_The problem_
Take from the material every line that contains the word "CoinInfo".

_Exercise materials_
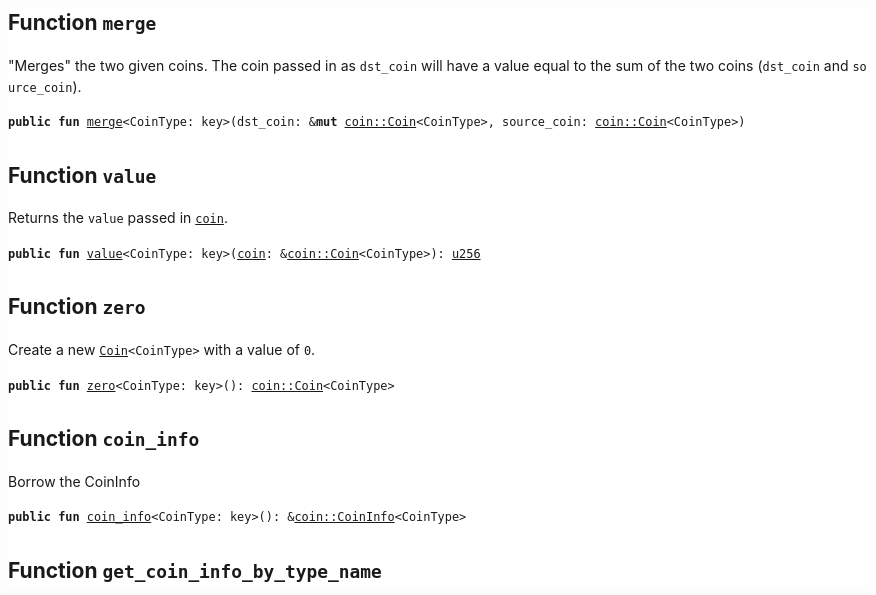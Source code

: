 

<a name="0x3_coin_merge"></a>

## Function `merge`

"Merges" the two given coins.  The coin passed in as <code>dst_coin</code> will have a value equal
to the sum of the two coins (<code>dst_coin</code> and <code>source_coin</code>).


<pre><code><b>public</b> <b>fun</b> <a href="coin.md#0x3_coin_merge">merge</a>&lt;CoinType: key&gt;(dst_coin: &<b>mut</b> <a href="coin.md#0x3_coin_Coin">coin::Coin</a>&lt;CoinType&gt;, source_coin: <a href="coin.md#0x3_coin_Coin">coin::Coin</a>&lt;CoinType&gt;)
</code></pre>



<a name="0x3_coin_value"></a>

## Function `value`

Returns the <code>value</code> passed in <code><a href="coin.md#0x3_coin">coin</a></code>.


<pre><code><b>public</b> <b>fun</b> <a href="coin.md#0x3_coin_value">value</a>&lt;CoinType: key&gt;(<a href="coin.md#0x3_coin">coin</a>: &<a href="coin.md#0x3_coin_Coin">coin::Coin</a>&lt;CoinType&gt;): <a href="">u256</a>
</code></pre>



<a name="0x3_coin_zero"></a>

## Function `zero`

Create a new <code><a href="coin.md#0x3_coin_Coin">Coin</a>&lt;CoinType&gt;</code> with a value of <code>0</code>.


<pre><code><b>public</b> <b>fun</b> <a href="coin.md#0x3_coin_zero">zero</a>&lt;CoinType: key&gt;(): <a href="coin.md#0x3_coin_Coin">coin::Coin</a>&lt;CoinType&gt;
</code></pre>



<a name="0x3_coin_coin_info"></a>

## Function `coin_info`

Borrow the CoinInfo<CoinType>


<pre><code><b>public</b> <b>fun</b> <a href="coin.md#0x3_coin_coin_info">coin_info</a>&lt;CoinType: key&gt;(): &<a href="coin.md#0x3_coin_CoinInfo">coin::CoinInfo</a>&lt;CoinType&gt;
</code></pre>



<a name="0x3_coin_get_coin_info_by_type_name"></a>

## Function `get_coin_info_by_type_name`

_Your solution_
Borrow the CoinInfo<CoinType>
<pre><code><b>public</b> <b>fun</b> <a href="coin.md#0x3_coin_coin_info">coin_info</a>&lt;CoinType: key&gt;(): &<a href="coin.md#0x3_coin_CoinInfo">coin::CoinInfo</a>&lt;CoinType&gt;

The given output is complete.